• **TASK STATEMENT**:
Print the lines in the listing below that fall between the line with "- Implement proper" and the line with "Yreal YpredYreal Ypred。*", those two lines included, exactly as they stand and with nothing else.

____

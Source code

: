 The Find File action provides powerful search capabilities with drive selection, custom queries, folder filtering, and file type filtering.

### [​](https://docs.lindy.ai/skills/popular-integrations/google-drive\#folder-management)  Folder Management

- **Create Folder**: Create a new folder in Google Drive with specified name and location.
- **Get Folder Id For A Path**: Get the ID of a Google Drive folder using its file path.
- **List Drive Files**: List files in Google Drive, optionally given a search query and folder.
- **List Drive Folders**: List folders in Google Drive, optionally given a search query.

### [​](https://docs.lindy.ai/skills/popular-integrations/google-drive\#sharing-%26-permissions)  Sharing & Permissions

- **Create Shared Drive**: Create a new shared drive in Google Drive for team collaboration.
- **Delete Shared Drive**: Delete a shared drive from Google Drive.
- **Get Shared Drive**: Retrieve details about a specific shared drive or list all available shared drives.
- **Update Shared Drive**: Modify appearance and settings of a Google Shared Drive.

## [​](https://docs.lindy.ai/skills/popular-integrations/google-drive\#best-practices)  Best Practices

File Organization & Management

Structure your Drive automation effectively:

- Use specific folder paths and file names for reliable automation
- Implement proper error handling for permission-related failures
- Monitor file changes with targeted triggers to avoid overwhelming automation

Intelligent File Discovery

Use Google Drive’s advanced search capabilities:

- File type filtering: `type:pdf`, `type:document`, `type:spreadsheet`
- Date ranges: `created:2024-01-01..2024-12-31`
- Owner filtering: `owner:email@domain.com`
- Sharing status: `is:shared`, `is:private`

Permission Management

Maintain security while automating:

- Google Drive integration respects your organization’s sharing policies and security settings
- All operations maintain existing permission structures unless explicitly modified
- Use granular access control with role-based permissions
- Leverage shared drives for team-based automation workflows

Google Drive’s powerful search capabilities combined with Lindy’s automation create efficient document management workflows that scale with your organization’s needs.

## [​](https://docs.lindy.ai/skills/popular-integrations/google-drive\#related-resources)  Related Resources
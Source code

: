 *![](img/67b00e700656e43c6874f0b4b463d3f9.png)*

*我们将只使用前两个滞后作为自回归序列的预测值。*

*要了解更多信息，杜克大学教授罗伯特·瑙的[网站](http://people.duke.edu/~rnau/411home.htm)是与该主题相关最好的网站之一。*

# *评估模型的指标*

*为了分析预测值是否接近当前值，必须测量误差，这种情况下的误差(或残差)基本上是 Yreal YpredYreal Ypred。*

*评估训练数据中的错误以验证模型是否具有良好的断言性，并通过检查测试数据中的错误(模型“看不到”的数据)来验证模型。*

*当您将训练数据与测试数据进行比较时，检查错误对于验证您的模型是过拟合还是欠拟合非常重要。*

____

• **EXERCISE OUTPUT**:
- Implement proper error handling for permission-related failures
- Monitor file changes with targeted triggers to avoid overwhelming automation

Intelligent File Discovery

Use Google Drive’s advanced search capabilities:

- File type filtering: `type:pdf`, `type:document`, `type:spreadsheet`
- Date ranges: `created:2024-01-01..2024-12-31`
- Owner filtering: `owner:email@domain.com`
- Sharing status: `is:shared`, `is:private`

Permission Management

Maintain security while automating:

- Google Drive integration respects your organization’s sharing policies and security settings
- All operations maintain existing permission structures unless explicitly modified
- Use granular access control with role-based permissions
- Leverage shared drives for team-based automation workflows

Google Drive’s powerful search capabilities combined with Lindy’s automation create efficient document management workflows that scale with your organization’s needs.

## [​](https://docs.lindy.ai/skills/popular-integrations/google-drive\#related-resources)  Related Resources
Source code

: *![](img/67b00e700656e43c6874f0b4b463d3f9.png)*

*我们将只使用前两个滞后作为自回归序列的预测值。*

*要了解更多信息，杜克大学教授罗伯特·瑙的[网站](http://people.duke.edu/~rnau/411home.htm)是与该主题相关最好的网站之一。*

# *评估模型的指标*

*为了分析预测值是否接近当前值，必须测量误差，这种情况下的误差(或残差)基本上是 Yreal YpredYreal Ypred。*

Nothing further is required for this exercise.